Demonstrated is that regardless of which year is chosen, of the three sets of VAM and observational data displayed, New Mexico’s teachers’ data are more or less randomly distributed. Visible is that, on average (with the average taken across the 3 years of data visualized) 30.4% of teachers who scored in the top quintile as per their VAM scores also landed in the top quintile as per their observation scores (i.e., with both indicators suggesting that these teachers were highly effective); 26.6% of these same teachers dropped one quintile from the top VAM quintile to the second highest observation quintile (e.g., from highly effective to effective); 18.4% dropped two quintiles (e.g., from highly effective to average); 16.1% dropped three quintiles (e.g., from highly effective to ineffective); and 8.6% dropped four quintiles (e.g., from highly ineffective to highly ineffective). Inversely, 20.9% of teachers who scored in the bottom quintile as per their VAM scores also landed in the bottom quintile as per their observation scores (i.e., with both indicators suggesting that these teachers were highly ineffective); 23.8% of these same teachers moved up by one quintile from the bottom VAM quintiles to the second lowest observation quintile (e.g., from highly ineffective to ineffective); 19.1% moved up by two quintiles (e.g., from highly ineffective to average); 21.0% moved up by three quintiles (e.g., from highly ineffective to effective); and 15.2% moved up by four quintiles (e.g., from highly ineffective to highly effective). See also all other permutations illustrated.

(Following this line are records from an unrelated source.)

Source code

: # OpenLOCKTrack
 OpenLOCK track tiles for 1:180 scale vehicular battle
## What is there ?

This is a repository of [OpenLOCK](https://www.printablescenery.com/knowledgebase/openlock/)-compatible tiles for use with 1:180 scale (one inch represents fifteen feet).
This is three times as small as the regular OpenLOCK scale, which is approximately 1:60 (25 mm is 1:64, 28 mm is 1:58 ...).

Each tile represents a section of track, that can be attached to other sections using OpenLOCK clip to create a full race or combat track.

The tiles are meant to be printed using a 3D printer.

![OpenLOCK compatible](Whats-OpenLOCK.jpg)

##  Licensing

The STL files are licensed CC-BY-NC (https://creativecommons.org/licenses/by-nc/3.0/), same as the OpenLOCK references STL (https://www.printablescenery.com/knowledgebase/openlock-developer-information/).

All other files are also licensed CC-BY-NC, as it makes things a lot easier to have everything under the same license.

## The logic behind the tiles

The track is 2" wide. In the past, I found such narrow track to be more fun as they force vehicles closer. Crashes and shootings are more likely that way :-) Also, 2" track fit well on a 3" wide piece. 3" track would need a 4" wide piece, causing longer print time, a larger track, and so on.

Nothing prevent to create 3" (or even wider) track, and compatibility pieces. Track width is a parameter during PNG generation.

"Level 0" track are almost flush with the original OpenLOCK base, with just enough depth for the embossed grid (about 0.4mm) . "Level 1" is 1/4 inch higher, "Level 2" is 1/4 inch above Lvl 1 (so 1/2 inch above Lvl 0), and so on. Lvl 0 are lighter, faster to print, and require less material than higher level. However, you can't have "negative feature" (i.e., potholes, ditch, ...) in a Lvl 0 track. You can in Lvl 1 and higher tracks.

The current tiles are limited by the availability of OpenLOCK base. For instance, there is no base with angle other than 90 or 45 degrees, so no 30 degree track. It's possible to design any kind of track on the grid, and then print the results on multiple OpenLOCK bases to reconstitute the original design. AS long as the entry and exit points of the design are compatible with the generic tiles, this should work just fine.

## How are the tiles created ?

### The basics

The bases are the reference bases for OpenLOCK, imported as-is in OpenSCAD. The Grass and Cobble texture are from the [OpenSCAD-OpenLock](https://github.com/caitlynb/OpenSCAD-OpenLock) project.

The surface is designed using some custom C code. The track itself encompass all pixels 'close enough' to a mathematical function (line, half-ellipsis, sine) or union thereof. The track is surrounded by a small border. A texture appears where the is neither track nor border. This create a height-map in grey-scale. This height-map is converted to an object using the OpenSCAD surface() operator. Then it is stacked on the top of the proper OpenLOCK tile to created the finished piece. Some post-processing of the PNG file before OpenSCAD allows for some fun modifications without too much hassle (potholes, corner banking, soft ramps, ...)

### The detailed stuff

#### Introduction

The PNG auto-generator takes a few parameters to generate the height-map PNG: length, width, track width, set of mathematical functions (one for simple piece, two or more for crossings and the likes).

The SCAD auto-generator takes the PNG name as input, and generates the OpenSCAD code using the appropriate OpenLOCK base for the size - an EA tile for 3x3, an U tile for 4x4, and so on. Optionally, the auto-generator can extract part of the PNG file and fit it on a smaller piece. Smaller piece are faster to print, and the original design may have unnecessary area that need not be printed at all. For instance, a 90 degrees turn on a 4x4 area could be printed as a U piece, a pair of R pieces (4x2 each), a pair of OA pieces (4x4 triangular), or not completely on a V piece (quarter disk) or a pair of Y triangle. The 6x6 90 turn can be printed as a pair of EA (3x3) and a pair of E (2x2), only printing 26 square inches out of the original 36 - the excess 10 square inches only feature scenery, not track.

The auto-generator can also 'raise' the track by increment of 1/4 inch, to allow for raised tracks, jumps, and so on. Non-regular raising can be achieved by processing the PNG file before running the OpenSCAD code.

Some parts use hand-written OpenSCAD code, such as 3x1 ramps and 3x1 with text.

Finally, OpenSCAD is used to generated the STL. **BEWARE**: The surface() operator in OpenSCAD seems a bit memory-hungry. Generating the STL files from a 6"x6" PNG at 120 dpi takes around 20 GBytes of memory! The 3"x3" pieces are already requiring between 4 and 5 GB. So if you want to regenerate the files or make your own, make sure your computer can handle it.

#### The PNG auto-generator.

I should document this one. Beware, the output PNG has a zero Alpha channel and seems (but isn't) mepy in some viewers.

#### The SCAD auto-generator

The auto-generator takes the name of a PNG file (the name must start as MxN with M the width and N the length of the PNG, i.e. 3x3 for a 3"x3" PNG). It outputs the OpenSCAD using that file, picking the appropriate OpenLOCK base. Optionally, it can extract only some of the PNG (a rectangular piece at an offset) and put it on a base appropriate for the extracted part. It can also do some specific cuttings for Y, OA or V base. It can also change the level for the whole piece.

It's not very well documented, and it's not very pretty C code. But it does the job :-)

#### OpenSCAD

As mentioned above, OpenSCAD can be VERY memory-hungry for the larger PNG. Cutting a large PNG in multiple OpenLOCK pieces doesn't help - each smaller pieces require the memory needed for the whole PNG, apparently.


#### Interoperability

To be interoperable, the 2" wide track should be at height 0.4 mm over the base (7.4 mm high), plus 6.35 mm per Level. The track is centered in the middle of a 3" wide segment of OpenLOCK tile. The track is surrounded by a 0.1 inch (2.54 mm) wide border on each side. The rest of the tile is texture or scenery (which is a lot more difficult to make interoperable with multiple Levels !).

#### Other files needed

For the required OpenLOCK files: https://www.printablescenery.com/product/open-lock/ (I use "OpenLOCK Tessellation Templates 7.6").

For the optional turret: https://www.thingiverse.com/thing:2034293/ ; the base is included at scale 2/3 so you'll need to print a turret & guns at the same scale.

These results make sense as per the current literature, as also noted prior, given the correlations between teachers’ VAM scores in general. Not only are the correlations for New Mexico teachers very weak,Footnote 10 they are also relatively very weak as situated within the literature. The literature has been saturated with evidence that correlations between multiple VAMs and observational scores typically range from 0.30 ≤ r ≤ 0.50 (see, for example, Grossman et al. 2014; Hill et al. 2011; Kane and Staiger 2012; Polikoff and Porter 2014; Wallace et al. 2016). It can be concluded, then, that New Mexico’s correlations, with regard to convergent-related evidence of validity, are very weak also in comparison to other VAMs.
6.3 Bias
Across the documents analyzed for the case study section of this study, the concept of bias was noted twice. First, in one of the memorandums (i.e., exhibit I of exhibits F–I) released to all New Mexico school superintendents and human resource officers, the state noted that the state’s VAM is one of the few that does not include covariates to control for or block student demographic variables that may bias teachers’ value-added scores (e.g., socioeconomic status, race, ELL status). The memo did not offer anything further, however, by disclosing or discussing the extent to which not controlling for such variables may yield more or less biased VAM output.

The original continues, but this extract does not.